(To do) Check each line of the records below and collect those that include the word "lifestyle".

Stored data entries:
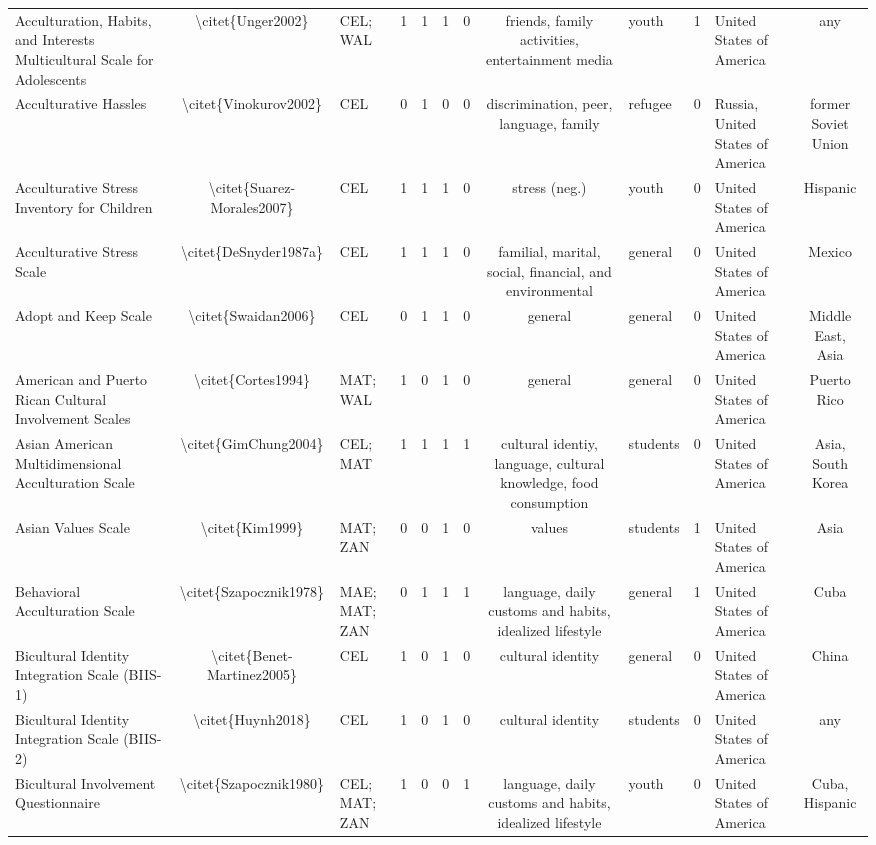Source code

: \begin{longtable}[l]{lclclclclclc}
Acculturation, Habits, and Interests Multicultural Scale for Adolescents & \textbackslash{}citet\{Unger2002\} & CEL; WAL & 1 & 1 & 1 & 0 & friends, family activities, entertainment media & youth & 1 & United States of America & any\\
Acculturative Hassles & \textbackslash{}citet\{Vinokurov2002\} & CEL & 0 & 1 & 0 & 0 & discrimination, peer, language, family & refugee & 0 & Russia, United States of America & former Soviet Union\\
Acculturative Stress Inventory for Children & \textbackslash{}citet\{Suarez-Morales2007\} & CEL & 1 & 1 & 1 & 0 & stress (neg.) & youth & 0 & United States of America & Hispanic\\
Acculturative Stress Scale & \textbackslash{}citet\{DeSnyder1987a\} & CEL & 1 & 1 & 1 & 0 & familial, marital, social, financial, and environmental & general & 0 & United States of America & Mexico\\
Adopt and Keep Scale & \textbackslash{}citet\{Swaidan2006\} & CEL & 0 & 1 & 1 & 0 & general & general & 0 & United States of America & Middle East, Asia\\
American and Puerto Rican Cultural Involvement Scales & \textbackslash{}citet\{Cortes1994\} & MAT; WAL & 1 & 0 & 1 & 0 & general & general & 0 & United States of America & Puerto Rico\\
Asian American Multidimensional Acculturation Scale & \textbackslash{}citet\{GimChung2004\} & CEL; MAT & 1 & 1 & 1 & 1 & cultural identiy, language, cultural knowledge, food consumption & students & 0 & United States of America & Asia, South Korea\\
Asian Values Scale & \textbackslash{}citet\{Kim1999\} & MAT; ZAN & 0 & 0 & 1 & 0 & values & students & 1 & United States of America & Asia\\
Behavioral Acculturation Scale & \textbackslash{}citet\{Szapocznik1978\} & MAE; MAT; ZAN & 0 & 1 & 1 & 1 & language, daily customs and habits, idealized lifestyle & general & 1 & United States of America & Cuba\\
Bicultural Identity Integration Scale (BIIS-1) & \textbackslash{}citet\{Benet-Martinez2005\} & CEL & 1 & 0 & 1 & 0 & cultural identity & general & 0 & United States of America & China\\
Bicultural Identity Integration Scale (BIIS-2) & \textbackslash{}citet\{Huynh2018\} & CEL & 1 & 0 & 1 & 0 & cultural identity & students & 0 & United States of America & any\\
Bicultural Involvement Questionnaire & \textbackslash{}citet\{Szapocznik1980\} & CEL; MAT; ZAN & 1 & 0 & 0 & 1 & language, daily customs and habits, idealized lifestyle & youth & 0 & United States of America & Cuba, Hispanic\\

\end{longtable}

(Exercise solution)
Behavioral Acculturation Scale & \textbackslash{}citet\{Szapocznik1978\} & MAE; MAT; ZAN & 0 & 1 & 1 & 1 & language, daily customs and habits, idealized lifestyle & general & 1 & United States of America & Cuba\\
Bicultural Involvement Questionnaire & \textbackslash{}citet\{Szapocznik1980\} & CEL; MAT; ZAN & 1 & 0 & 0 & 1 & language, daily customs and habits, idealized lifestyle & youth & 0 & United States of America & Cuba, Hispanic\\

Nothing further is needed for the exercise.